For many, watching or reading about the news is a frustrating exercise. Ethics seems to have fallen by the wayside as we witness leaders who stand for and believe in things many people find abhorrent. Money, greed and power seem to drive many of these people, and perhaps it is time for the world to collectively protest and demand ethical leadership.
We discuss ethics in Leadership is Upside Down. Ethics refers to the set of moral values and principles that guides morally and enables people to differentiate between right and wrong. The three aspects that help define ethics are values, judgment and congruency.1
- Values: Neuroscience has delved into the effects of greed on the brain. Scientists found that oxytocin modulates the greed response. Essentially, oxytocin (known as the love hormone), reduces our greedy appetites and the desire to accumulate wealth, power or physical objects at the expense of other people.2 Promoting oxytocin may help reduce the behaviours we associate with greedy individuals.
- Judgements: We all make decisions every day, from small things to life-altering choices. Leaders don’t uniformly make good decisions simply because they are leaders. We don’t always know the right answer, and saying “I don’t know” before making a major decision isn’t a sign of weakness.
- Congruency: We show congruency when we practise what we believe in through our body language, the tone of our voice, and our actions and attitudes. Congruency determines how reliable others feel a leader is. If a leader behaves as a role model within the organisation, others will also be more likely to follow.
“A life lived with integrity, even if it lacks the trappings of fame and fortune, is a shining star in whose light others may follow in the years to come.”
HOW CAN YOU BECOME A MORE ETHICAL LEADER?
Ethics may not be the first thing that comes to mind in today’s fast-paced, competitive business environment. We see examples of leaders abusing power practically every day. The toll this kind of behaviour exacts on the humans who work under these leaders can be enormous. Don’t we all deserve ethical leaders?

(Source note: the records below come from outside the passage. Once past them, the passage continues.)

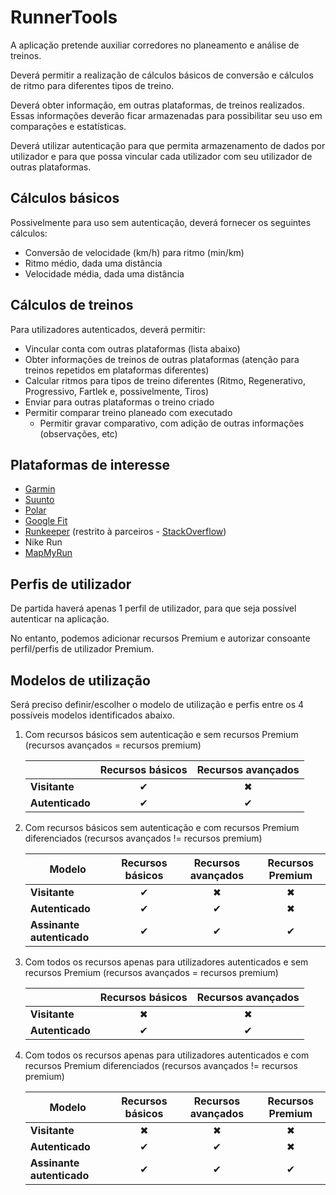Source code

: # RunnerTools

A aplicação pretende auxiliar corredores no planeamento e análise de treinos.

Deverá permitir a realização de cálculos básicos de conversão e cálculos de ritmo para diferentes tipos de treino.

Deverá obter informação, em outras plataformas, de treinos realizados. Essas informações deverão ficar armazenadas para possibilitar seu uso em comparações e estatísticas.

Deverá utilizar autenticação para que permita armazenamento de dados por utilizador e para que possa vincular cada utilizador com seu utilizador de outras plataformas.

## Cálculos básicos

Possivelmente para uso sem autenticação, deverá fornecer os seguintes cálculos:

- Conversão de velocidade (km/h) para ritmo (min/km)
- Ritmo médio, dada uma distância
- Velocidade média, dada uma distância

## Cálculos de treinos

Para utilizadores autenticados, deverá permitir:

- Vincular conta com outras plataformas (lista abaixo)
- Obter informações de treinos de outras plataformas (atenção para treinos repetidos em plataformas diferentes)
- Calcular ritmos para tipos de treino diferentes (Ritmo, Regenerativo, Progressivo, Fartlek e, possivelmente, Tiros)
- Enviar para outras plataformas o treino criado
- Permitir comparar treino planeado com executado
  - Permitir gravar comparativo, com adição de outras informações (observações, etc)

## Plataformas de interesse

- [Garmin](https://developer.garmin.com/fit/overview/)
- [Suunto](https://apizone.suunto.com/docs/services/)
- [Polar](https://www.polar.com/accesslink-api/#polar-accesslink-api)
- [Google Fit](https://developers.google.com/fit/rest?hl=pt-br)
- [Runkeeper](https://runkeeper.com/developer/healthgraph) (restrito à parceiros - [StackOverflow](https://stackoverflow.com/questions/62769836/runkeeper-health-graph-api-documentation))
- Nike Run
- [MapMyRun](https://developer.underarmour.com/docs/)

## Perfis de utilizador

De partida haverá apenas 1 perfil de utilizador, para que seja possível autenticar na aplicação.

No entanto, podemos adicionar recursos Premium e autorizar consoante perfil/perfis de utilizador Premium.

## Modelos de utilização

Será preciso definir/escolher o modelo de utilização e perfis entre os 4 possíveis modelos identificados abaixo.

1. Com recursos básicos sem autenticação e sem recursos Premium (recursos avançados = recursos premium)

   |                 | Recursos básicos | Recursos avançados |
   | --------------- | :--------------: | :----------------: |
   | **Visitante**   |     &#10004;     |      &#10006;      |
   | **Autenticado** |     &#10004;     |      &#10004;      |

2. Com recursos básicos sem autenticação e com recursos Premium diferenciados (recursos avançados != recursos premium)

   | Modelo                    | Recursos básicos | Recursos avançados | Recursos Premium |
   | ------------------------- | :--------------: | :----------------: | :--------------: |
   | **Visitante**             |     &#10004;     |      &#10006;      |     &#10006;     |
   | **Autenticado**           |     &#10004;     |      &#10004;      |     &#10006;     |
   | **Assinante autenticado** |     &#10004;     |      &#10004;      |     &#10004;     |

3. Com todos os recursos apenas para utilizadores autenticados e sem recursos Premium (recursos avançados = recursos premium)

   |                 | Recursos básicos | Recursos avançados |
   | --------------- | :--------------: | :----------------: |
   | **Visitante**   |     &#10006;     |      &#10006;      |
   | **Autenticado** |     &#10004;     |      &#10004;      |

4. Com todos os recursos apenas para utilizadores autenticados e com recursos Premium diferenciados (recursos avançados != recursos premium)

   | Modelo                    | Recursos básicos | Recursos avançados | Recursos Premium |
   | ------------------------- | :--------------: | :----------------: | :--------------: |
   | **Visitante**             |     &#10006;     |      &#10006;      |     &#10006;     |
   | **Autenticado**           |     &#10004;     |      &#10004;      |     &#10006;     |
   | **Assinante autenticado** |     &#10004;     |      &#10004;      |     &#10004;     |



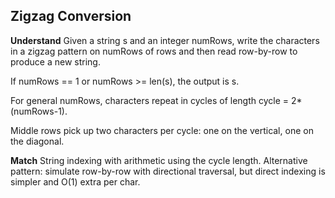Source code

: ## Zigzag Conversion
**Understand**
Given a string s and an integer numRows, write the characters in a zigzag pattern on numRows of rows and then read row-by-row to produce a new string.

If numRows == 1 or numRows >= len(s), the output is s.

For general numRows, characters repeat in cycles of length cycle = 2*(numRows-1).

Middle rows pick up two characters per cycle: one on the vertical, one on the diagonal.

**Match**
String indexing with arithmetic using the cycle length.
Alternative pattern: simulate row-by-row with directional traversal, but direct indexing is simpler and O(1) extra per char.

It isn’t enough for leaders to state their values--they have to demonstrate these values in their everyday interactions. Having a high ethical standard means you have the self-awareness to understand how society is judging you and if you are leading the principles you support and believe in.
When you take time to reflect on what values are important to you, you can improve your performance as a leader.
You can also:
- Be aware of your addictions. Nearly everyone has something they obsess over, and most of us live perfectly normal lives, anyway. But sometimes, the brain can undermine ethical values when we are in the throes of a dangerous addiction. Learning how the brain is engaged during the decision-making process can help us walk away from addictions.
- Take a look in the mirror. We cannot grow as a leader if we do not experience self-awareness. When you figure out your ideal self, including how you act and your ethical values, your performance will increase. It can be hard to honestly reflect on how you are doing as a leader, or as a parent, a friend, or a caregiver. But, when you spend time on self-reflection, you will learn what drives you to be a better person.
- Learn to say no. When we begin a new position, we might fall into the pattern of automatically saying yes to anything that is asked of us. It can be difficult to say no when you are asked for a new report over the weekend, to fetch coffee for the meeting, or to walk the owner’s dog. You don’t always need to say yes, especially if the action or task requires you to compromise your ethics.
Leaders with a high level of performance are confident and they are able to self-reflect, say no when an action compromises their integrity, and they are role models to others around them. When the brain and body work together to form a strong, ethical foundation, your decision-making skills and resourcefulness will improve.
1. Damiano S, Cubeiro JC, de Haas T. Leadership is Upside Down: The i4 Neuroleader Revolution. About my Brain Institute. 2014.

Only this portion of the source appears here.